From 020f2738f5cec3cbd76e1092f00ca7f02adfc1b2 Mon Sep 17 00:00:00 2001
From: Silvano Cerza <3314350+silvanocerza@users.noreply.github.com>
Date: Tue, 16 Jan 2024 12:17:53 +0100
Subject: [PATCH] Add `collection_name` parameter and creation (#215)

* Add collection_name parameter

* Fix linting
---
 .../weaviate/document_store.py                | 11 ++++
 .../weaviate/tests/test_document_store.py     | 50 ++++++++++++++++++-
 2 files changed, 60 insertions(+), 1 deletion(-)

diff --git a/integrations/weaviate/src/haystack_integrations/document_stores/weaviate/document_store.py b/integrations/weaviate/src/haystack_integrations/document_stores/weaviate/document_store.py
index 9317fb9de..4c15d707e 100644
--- a/integrations/weaviate/src/haystack_integrations/document_stores/weaviate/document_store.py
+++ b/integrations/weaviate/src/haystack_integrations/document_stores/weaviate/document_store.py
@@ -35,6 +35,7 @@ def __init__(
         self,
         *,
         url: Optional[str] = None,
+        collection_name: str = "default",
         auth_client_secret: Optional[AuthCredentials] = None,
         timeout_config: TimeoutType = (10, 60),
         proxies: Optional[Union[Dict, str]] = None,
@@ -79,6 +80,8 @@ def __init__(
         :param embedded_options: If set create an embedded Weaviate cluster inside the client, defaults to None.

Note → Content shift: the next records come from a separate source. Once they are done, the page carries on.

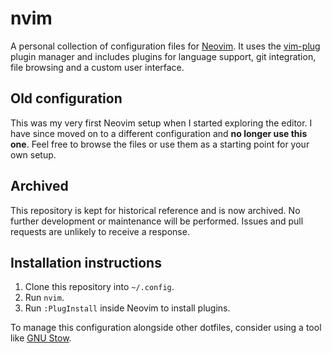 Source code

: # nvim

A personal collection of configuration files for [Neovim](https://neovim.io/). It uses the
[vim-plug](https://github.com/junegunn/vim-plug) plugin manager and includes plugins for
language support, git integration, file browsing and a custom user interface.

## Old configuration

This was my very first Neovim setup when I started exploring the editor. I have since moved
on to a different configuration and **no longer use this one**. Feel free to browse the files
or use them as a starting point for your own setup.

## Archived

This repository is kept for historical reference and is now archived. No further development
or maintenance will be performed. Issues and pull requests are unlikely to receive a
response.

## Installation instructions

1. Clone this repository into `~/.config`.
2. Run `nvim`.
3. Run `:PlugInstall` inside Neovim to install plugins.

To manage this configuration alongside other dotfiles, consider using a tool like
[GNU Stow](https://www.gnu.org/software/stow/).
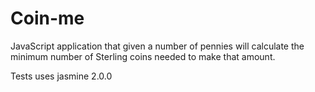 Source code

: Coin-me
=======

JavaScript application that given a number of pennies will calculate the minimum number of Sterling coins needed to make that amount.

Tests uses jasmine 2.0.0
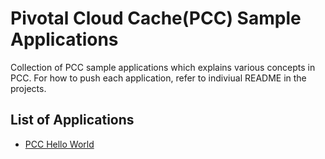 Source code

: # Pivotal Cloud Cache(PCC) Sample Applications
Collection of PCC sample applications which explains various concepts in PCC. For how to push each application, 
refer to indiviual README in the projects.


## List of Applications
- [PCC Hello World](./pcc-hello-world-example/README.md)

             For a full list of options see `weaviate.embedded.EmbeddedOptions`.
         :param additional_config: Additional and advanced configuration options for weaviate, defaults to None.
+        :param collection_name: The name of the collection to use, defaults to "default".

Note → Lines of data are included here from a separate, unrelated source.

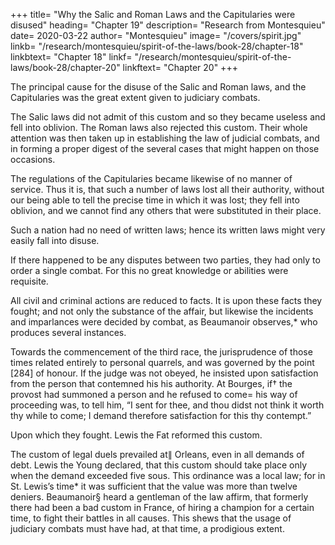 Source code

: 

+++
title=  "Why the Salic and Roman Laws and the Capitularies were disused"
heading=  "Chapter 19"
description=  "Research from Montesquieu"
date=  2020-03-22
author=  "Montesquieu"
image=  "/covers/spirit.jpg"
linkb=  "/research/montesquieu/spirit-of-the-laws/book-28/chapter-18"
linkbtext=  "Chapter 18"
linkf=  "/research/montesquieu/spirit-of-the-laws/book-28/chapter-20"
linkftext=  "Chapter 20"
+++

The principal cause for the disuse of the Salic and Roman laws, and the Capitularies was the great extent given to judiciary combats.

The Salic laws did not admit of this custom and so they became useless and fell into oblivion. The Roman laws also rejected this custom. Their whole attention was then taken up in establishing the law of judicial combats, and in forming a proper digest of the several cases that might happen on those occasions. 

The regulations of the Capitularies became likewise of no manner of service. Thus it is, that such a number of laws lost all their authority, without our being able to tell the precise time in which it was lost; they fell into oblivion, and we cannot find any others that were substituted in their place.

Such a nation had no need of written laws; hence its written laws might very easily fall into disuse.

If there happened to be any disputes between two parties, they had only to order a single combat. For this no great knowledge or abilities were requisite.

All civil and criminal actions are reduced to facts. It is upon these facts they fought; and not only the substance of the affair, but likewise the incidents and imparlances were decided by combat, as Beaumanoir observes,* who produces several instances.

Towards the commencement of the third race, the jurisprudence of those times related entirely to personal quarrels, and was governed by the point [284] of honour. If the judge was not obeyed, he insisted upon satisfaction from the person that contemned his his authority. At Bourges, if† the provost had summoned a person and he refused to come=  his way of proceeding was, to tell him, “I sent for thee, and thou didst not think it worth thy while to come; I demand therefore satisfaction for this thy contempt.” 

Upon which they fought. Lewis the Fat reformed this custom.

The custom of legal duels prevailed at∥ Orleans, even in all demands of debt. Lewis the Young declared, that this custom should take place only when the demand exceeded five sous. This ordinance was a local law; for in St. Lewis’s time* it was sufficient that the value was more than twelve deniers. Beaumanoir§ heard a gentleman of the law affirm, that formerly there had been a bad custom in France, of hiring a champion for a certain time, to fight their battles in all causes. This shews that the usage of judiciary combats must have had, at that time, a prodigious extent.


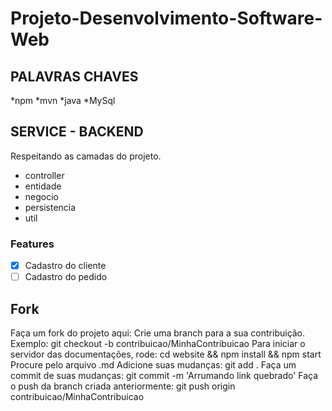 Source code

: # Projeto-Desenvolvimento-Software-Web

## PALAVRAS CHAVES 

*npm
*mvn
*java
*MySql

<!-- PROJETO CONTEUDO -->
## SERVICE - BACKEND ##

<p>Respeitando as camadas do projeto. </p>

  - controller
  - entidade
  - negocio
  - persistencia
  - util
  
 ### Features
 
- [x] Cadastro do cliente
- [ ] Cadastro do pedido

## Fork

  Faça um fork do projeto aqui: 
  Crie uma branch para a sua contribuição. Exemplo: git checkout -b contribuicao/MinhaContribuicao
  Para iniciar o servidor das documentações, rode: cd website && npm install && npm start
  Procure pelo arquivo .md
  Adicione suas mudanças: git add .
  Faça um commit de suas mudanças: git commit -m 'Arrumando link quebrado'
  Faça o push da branch criada anteriormente: git push origin contribuicao/MinhaContribuicao


  
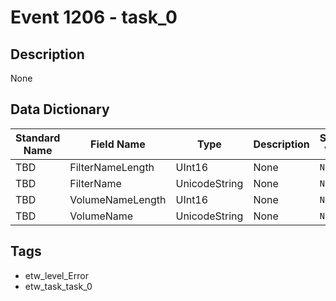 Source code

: # Event 1206 - task_0

## Description
None

## Data Dictionary
|Standard Name|Field Name|Type|Description|Sample Value|
|---|---|---|---|---|
|TBD|FilterNameLength|UInt16|None|`None`|
|TBD|FilterName|UnicodeString|None|`None`|
|TBD|VolumeNameLength|UInt16|None|`None`|
|TBD|VolumeName|UnicodeString|None|`None`|

## Tags
* etw_level_Error
* etw_task_task_0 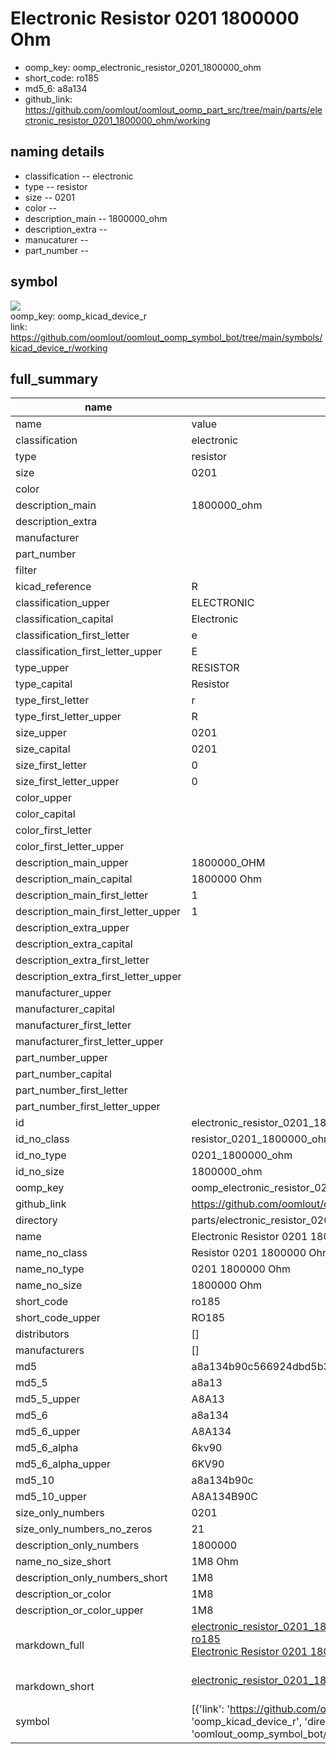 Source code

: # Electronic Resistor 0201 1800000 Ohm

  
* oomp_key: oomp_electronic_resistor_0201_1800000_ohm 
* short_code: ro185
* md5_6: a8a134  
* github_link: https://github.com/oomlout/oomlout_oomp_part_src/tree/main/parts/electronic_resistor_0201_1800000_ohm/working  
## naming details
* classification -- electronic
* type -- resistor
* size -- 0201
* color -- 
* description_main -- 1800000_ohm
* description_extra -- 
* manucaturer -- 
* part_number -- 



## symbol

![](symbol/{index}}/working/working_600.png)  
oomp_key: oomp_kicad_device_r  
link: https://github.com/oomlout/oomlout_oomp_symbol_bot/tree/main/symbols/kicad_device_r/working  


## full_summary
| name | value | 
| --- | --- | 
| name | value | 
| classification | electronic | 
| type | resistor | 
| size | 0201 | 
| color |  | 
| description_main | 1800000_ohm | 
| description_extra |  | 
| manufacturer |  | 
| part_number |  | 
| filter |  | 
| kicad_reference | R | 
| classification_upper | ELECTRONIC | 
| classification_capital | Electronic | 
| classification_first_letter | e | 
| classification_first_letter_upper | E | 
| type_upper | RESISTOR | 
| type_capital | Resistor | 
| type_first_letter | r | 
| type_first_letter_upper | R | 
| size_upper | 0201 | 
| size_capital | 0201 | 
| size_first_letter | 0 | 
| size_first_letter_upper | 0 | 
| color_upper |  | 
| color_capital |  | 
| color_first_letter |  | 
| color_first_letter_upper |  | 
| description_main_upper | 1800000_OHM | 
| description_main_capital | 1800000 Ohm | 
| description_main_first_letter | 1 | 
| description_main_first_letter_upper | 1 | 
| description_extra_upper |  | 
| description_extra_capital |  | 
| description_extra_first_letter |  | 
| description_extra_first_letter_upper |  | 
| manufacturer_upper |  | 
| manufacturer_capital |  | 
| manufacturer_first_letter |  | 
| manufacturer_first_letter_upper |  | 
| part_number_upper |  | 
| part_number_capital |  | 
| part_number_first_letter |  | 
| part_number_first_letter_upper |  | 
| id | electronic_resistor_0201_1800000_ohm | 
| id_no_class | resistor_0201_1800000_ohm | 
| id_no_type | 0201_1800000_ohm | 
| id_no_size | 1800000_ohm | 
| oomp_key | oomp_electronic_resistor_0201_1800000_ohm | 
| github_link | https://github.com/oomlout/oomlout_oomp_part_src/tree/main/parts/electronic_resistor_0201_1800000_ohm/working | 
| directory | parts/electronic_resistor_0201_1800000_ohm | 
| name | Electronic Resistor 0201 1800000 Ohm | 
| name_no_class | Resistor 0201 1800000 Ohm | 
| name_no_type | 0201 1800000 Ohm | 
| name_no_size | 1800000 Ohm | 
| short_code | ro185 | 
| short_code_upper | RO185 | 
| distributors | [] | 
| manufacturers | [] | 
| md5 | a8a134b90c566924dbd5b35814b1202b | 
| md5_5 | a8a13 | 
| md5_5_upper | A8A13 | 
| md5_6 | a8a134 | 
| md5_6_upper | A8A134 | 
| md5_6_alpha | 6kv90 | 
| md5_6_alpha_upper | 6KV90 | 
| md5_10 | a8a134b90c | 
| md5_10_upper | A8A134B90C | 
| size_only_numbers | 0201 | 
| size_only_numbers_no_zeros | 21 | 
| description_only_numbers | 1800000 | 
| name_no_size_short | 1M8 Ohm | 
| description_only_numbers_short | 1M8 | 
| description_or_color | 1M8 | 
| description_or_color_upper | 1M8 | 
| markdown_full | [electronic_resistor_0201_1800000_ohm](https://github.com/oomlout/oomlout_oomp_part_src/tree/main/parts/electronic_resistor_0201_1800000_ohm/working)<br>[ro185](https://github.com/oomlout/oomlout_oomp_part_src/tree/main/parts/electronic_resistor_0201_1800000_ohm/working)<br>[Electronic Resistor 0201 1800000 Ohm](https://github.com/oomlout/oomlout_oomp_part_src/tree/main/parts/electronic_resistor_0201_1800000_ohm/working)<br><br> | 
| markdown_short | [electronic_resistor_0201_1800000_ohm](https://github.com/oomlout/oomlout_oomp_part_src/tree/main/parts/electronic_resistor_0201_1800000_ohm/working)<br><br> | 
| symbol | [{'link': 'https://github.com/oomlout/oomlout_oomp_symbol_bot/tree/main/symbols/kicad_device_r', 'oomp_key': 'oomp_kicad_device_r', 'directory': 'oomlout_oomp_symbol_bot/symbols/kicad_device_r//working/working.kicad_sym', 'index': 0}] |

+            If the collection does not exist it will be created.
         """
         self._client = weaviate.Client(
             url=url,
@@ -92,7 +95,14 @@ def __init__(
             additional_config=additional_config,
         )
 
+        # Test connection, it will raise an exception if it fails.
+        self._client.schema.get()
+
+        if not self._client.schema.exists(collection_name):
+            self._client.schema.create_class({"class": collection_name})
+
         self._url = url
+        self._collection_name = collection_name
         self._auth_client_secret = auth_client_secret
         self._timeout_config = timeout_config
         self._proxies = proxies
@@ -114,6 +124,7 @@ def to_dict(self) -> Dict[str, Any]:
         return default_to_dict(
             self,
             url=self._url,
+            collection_name=self._collection_name,
             auth_client_secret=auth_client_secret,
             timeout_config=self._timeout_config,
             proxies=self._proxies,
diff --git a/integrations/weaviate/tests/test_document_store.py b/integrations/weaviate/tests/test_document_store.py
index 3c72934b1..0666151ee 100644
--- a/integrations/weaviate/tests/test_document_store.py
+++ b/integrations/weaviate/tests/test_document_store.py
@@ -1,4 +1,4 @@
-from unittest.mock import patch
+from unittest.mock import MagicMock, patch
 
 from haystack_integrations.document_stores.weaviate.document_store import WeaviateDocumentStore
 from weaviate.auth import AuthApiKey
@@ -13,10 +13,55 @@
 
 
 class TestWeaviateDocumentStore:
+    @patch("haystack_integrations.document_stores.weaviate.document_store.weaviate.Client")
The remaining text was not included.